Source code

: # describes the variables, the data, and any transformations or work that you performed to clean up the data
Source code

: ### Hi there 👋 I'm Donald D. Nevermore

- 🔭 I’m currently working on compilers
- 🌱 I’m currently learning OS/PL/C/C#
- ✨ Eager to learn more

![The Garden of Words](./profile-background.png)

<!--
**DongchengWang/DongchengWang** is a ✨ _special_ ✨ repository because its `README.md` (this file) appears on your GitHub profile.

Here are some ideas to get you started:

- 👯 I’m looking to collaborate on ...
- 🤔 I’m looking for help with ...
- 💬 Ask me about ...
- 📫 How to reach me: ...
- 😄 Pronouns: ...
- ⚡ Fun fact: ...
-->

========================================

◆ Required action:
Could you copy each line above word for word?

◆ Answer space:
Source code

: # describes the variables, the data, and any transformations or work that you performed to clean up the data
Source code

: ### Hi there 👋 I'm Donald D. Nevermore

- 🔭 I’m currently working on compilers
- 🌱 I’m currently learning OS/PL/C/C#
- ✨ Eager to learn more

![The Garden of Words](./profile-background.png)

<!--
**DongchengWang/DongchengWang** is a ✨ _special_ ✨ repository because its `README.md` (this file) appears on your GitHub profile.

Here are some ideas to get you started:

- 👯 I’m looking to collaborate on ...
- 🤔 I’m looking for help with ...
- 💬 Ask me about ...
- 📫 How to reach me: ...
- 😄 Pronouns: ...
- ⚡ Fun fact: ...
-->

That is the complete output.